Correlation Between California Bond and Predex Funds
Can any of the company-specific risk be diversified away by investing in both California Bond and Predex Funds at the same time? Although using a correlation coefficient on its own may not help to predict future stock returns, this module helps to understand the diversifiable risk of combining California Bond and Predex Funds into the same portfolio, which is an essential part of the fundamental portfolio management process.
By analyzing existing cross correlation between California Bond Fund and Predex Funds, you can compare the effects of market volatilities on California Bond and Predex Funds and check how they will diversify away market risk if combined in the same portfolio for a given time horizon. You can also utilize pair trading strategies of matching a long position in California Bond with a short position of Predex Funds. Check out your portfolio center. Please also check ongoing floating volatility patterns of California Bond and Predex Funds.
Diversification Opportunities for California Bond and Predex Funds
0.0 | Correlation Coefficient |
Pay attention - limited upside
The 3 months correlation between California and Predex is 0.0. Overlapping area represents the amount of risk that can be diversified away by holding California Bond Fund and Predex Funds in the same portfolio, assuming nothing else is changed. The correlation between historical prices or returns on Predex Funds and California Bond is a relative statistical measure of the degree to which these equity instruments tend to move together. The correlation coefficient measures the extent to which returns on California Bond Fund are associated (or correlated) with Predex Funds. Values of the correlation coefficient range from -1 to +1, where. The correlation of zero (0) is possible when the price movement of Predex Funds has no effect on the direction of California Bond i.e., California Bond and Predex Funds go up and down completely randomly.
Pair Corralation between California Bond and Predex Funds
Assuming the 90 days horizon California Bond Fund is expected to generate 2.17 times more return on investment than Predex Funds. However, California Bond is 2.17 times more volatile than Predex Funds. It trades about 0.12 of its potential returns per unit of risk. Predex Funds is currently generating about -0.25 per unit of risk. If you would invest 946.00 in California Bond Fund on October 6, 2024 and sell it today you would earn a total of 89.00 from holding California Bond Fund or generate 9.41% return on investment over 90 days.
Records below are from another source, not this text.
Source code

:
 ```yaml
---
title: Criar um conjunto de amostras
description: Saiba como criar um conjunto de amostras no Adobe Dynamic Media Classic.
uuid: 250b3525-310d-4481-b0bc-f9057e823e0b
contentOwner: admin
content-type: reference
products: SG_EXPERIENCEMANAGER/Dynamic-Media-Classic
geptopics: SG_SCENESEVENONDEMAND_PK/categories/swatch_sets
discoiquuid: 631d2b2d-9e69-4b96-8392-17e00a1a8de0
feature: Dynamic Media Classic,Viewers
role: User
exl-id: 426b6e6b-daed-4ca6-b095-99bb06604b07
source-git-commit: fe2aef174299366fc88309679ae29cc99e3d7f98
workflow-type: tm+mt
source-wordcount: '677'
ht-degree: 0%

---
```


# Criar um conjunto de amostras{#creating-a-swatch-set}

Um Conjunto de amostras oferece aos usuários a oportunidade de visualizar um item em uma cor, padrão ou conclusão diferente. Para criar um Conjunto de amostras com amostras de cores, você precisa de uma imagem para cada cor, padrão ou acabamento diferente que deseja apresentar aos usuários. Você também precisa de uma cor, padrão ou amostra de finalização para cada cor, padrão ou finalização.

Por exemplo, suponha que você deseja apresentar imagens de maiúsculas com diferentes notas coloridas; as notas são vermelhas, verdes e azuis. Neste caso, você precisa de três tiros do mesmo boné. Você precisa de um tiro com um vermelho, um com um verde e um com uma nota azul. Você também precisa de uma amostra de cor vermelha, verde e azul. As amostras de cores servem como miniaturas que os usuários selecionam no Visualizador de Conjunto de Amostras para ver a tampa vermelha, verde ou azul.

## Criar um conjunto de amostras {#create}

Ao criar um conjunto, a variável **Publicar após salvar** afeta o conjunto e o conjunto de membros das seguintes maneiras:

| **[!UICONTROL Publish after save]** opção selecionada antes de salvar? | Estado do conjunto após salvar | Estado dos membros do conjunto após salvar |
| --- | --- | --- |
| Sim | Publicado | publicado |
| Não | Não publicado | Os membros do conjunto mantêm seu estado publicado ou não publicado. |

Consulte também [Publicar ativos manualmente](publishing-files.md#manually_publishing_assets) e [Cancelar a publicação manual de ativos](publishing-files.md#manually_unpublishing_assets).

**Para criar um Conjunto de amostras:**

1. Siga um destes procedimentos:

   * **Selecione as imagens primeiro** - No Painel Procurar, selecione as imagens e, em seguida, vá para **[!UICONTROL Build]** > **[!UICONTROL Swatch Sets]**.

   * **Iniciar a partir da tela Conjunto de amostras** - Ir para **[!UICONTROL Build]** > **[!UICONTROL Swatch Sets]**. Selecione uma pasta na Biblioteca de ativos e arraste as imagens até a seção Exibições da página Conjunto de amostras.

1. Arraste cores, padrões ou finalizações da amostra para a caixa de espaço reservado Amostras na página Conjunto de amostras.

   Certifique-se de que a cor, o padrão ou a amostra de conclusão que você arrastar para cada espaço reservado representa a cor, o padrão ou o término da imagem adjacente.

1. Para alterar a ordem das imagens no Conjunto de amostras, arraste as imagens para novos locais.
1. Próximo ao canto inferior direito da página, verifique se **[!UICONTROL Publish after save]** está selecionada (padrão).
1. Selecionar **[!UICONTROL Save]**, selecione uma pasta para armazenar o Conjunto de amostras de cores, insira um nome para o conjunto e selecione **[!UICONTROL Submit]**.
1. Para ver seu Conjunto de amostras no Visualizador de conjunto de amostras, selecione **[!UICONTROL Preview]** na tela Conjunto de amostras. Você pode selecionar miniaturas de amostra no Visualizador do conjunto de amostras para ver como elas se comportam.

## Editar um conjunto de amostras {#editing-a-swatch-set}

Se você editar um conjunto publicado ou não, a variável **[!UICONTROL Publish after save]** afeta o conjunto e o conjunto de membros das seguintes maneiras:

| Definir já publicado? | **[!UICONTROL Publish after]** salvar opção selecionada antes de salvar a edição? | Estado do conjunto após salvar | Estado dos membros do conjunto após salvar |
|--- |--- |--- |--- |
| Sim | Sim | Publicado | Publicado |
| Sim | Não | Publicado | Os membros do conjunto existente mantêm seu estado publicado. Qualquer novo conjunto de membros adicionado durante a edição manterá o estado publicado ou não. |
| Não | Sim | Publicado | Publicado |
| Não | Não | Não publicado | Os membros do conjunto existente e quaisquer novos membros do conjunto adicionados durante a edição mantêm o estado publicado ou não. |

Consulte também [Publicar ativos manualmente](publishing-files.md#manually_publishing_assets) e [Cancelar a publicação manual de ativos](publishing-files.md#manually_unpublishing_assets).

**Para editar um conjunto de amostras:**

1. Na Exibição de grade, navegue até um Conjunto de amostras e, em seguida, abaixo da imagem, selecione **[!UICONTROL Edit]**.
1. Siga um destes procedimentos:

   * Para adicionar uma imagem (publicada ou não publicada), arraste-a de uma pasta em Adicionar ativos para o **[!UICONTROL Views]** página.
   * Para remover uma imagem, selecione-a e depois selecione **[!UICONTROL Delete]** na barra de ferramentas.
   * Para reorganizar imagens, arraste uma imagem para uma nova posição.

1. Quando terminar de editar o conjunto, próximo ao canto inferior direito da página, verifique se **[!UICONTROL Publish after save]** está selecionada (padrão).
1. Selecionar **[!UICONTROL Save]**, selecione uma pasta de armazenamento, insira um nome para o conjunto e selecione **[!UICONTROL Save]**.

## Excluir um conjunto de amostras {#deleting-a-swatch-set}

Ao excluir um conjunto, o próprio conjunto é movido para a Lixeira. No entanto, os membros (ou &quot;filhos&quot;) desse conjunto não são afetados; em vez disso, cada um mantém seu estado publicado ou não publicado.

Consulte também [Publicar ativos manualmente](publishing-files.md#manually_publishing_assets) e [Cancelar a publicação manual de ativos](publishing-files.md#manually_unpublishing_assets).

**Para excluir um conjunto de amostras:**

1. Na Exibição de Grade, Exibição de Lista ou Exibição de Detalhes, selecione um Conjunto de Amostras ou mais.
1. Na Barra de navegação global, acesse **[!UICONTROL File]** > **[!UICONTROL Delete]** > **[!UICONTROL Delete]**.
Time Period | 3 Months [change] |
Direction | Flat |
Strength | Insignificant |
Accuracy | 99.03% |
Values | Daily Returns |
California Bond Fund vs. Predex Funds
Performance |
Timeline |
California Bond |
Predex Funds |
California Bond and Predex Funds Volatility Contrast
Predicted Return Density |
Returns |
Pair Trading with California Bond and Predex Funds
The main advantage of trading using opposite California Bond and Predex Funds positions is that it hedges away some unsystematic risk. Because of two separate transactions, even if California Bond position performs unexpectedly, Predex Funds can make up some of the losses. Pair trading also minimizes risk from directional movements in the market. For example, if an entire industry or sector drops because of unexpected headlines, the short position in Predex Funds will offset losses from the drop in Predex Funds' long position.California Bond vs. Income Fund Income | California Bond vs. Usaa Nasdaq 100 | California Bond vs. Victory Diversified Stock | California Bond vs. Intermediate Term Bond Fund |
Predex Funds vs. Evaluator Conservative Rms | Predex Funds vs. American Funds Conservative | Predex Funds vs. Massmutual Premier Diversified | Predex Funds vs. Massmutual Select Diversified |
Check out your portfolio center.Note that this page's information should be used as a complementary analysis to find the right mix of equity instruments to add to your existing portfolios or create a brand new portfolio. You can also try the Watchlist Optimization module to optimize watchlists to build efficient portfolios or rebalance existing positions based on the mean-variance optimization algorithm.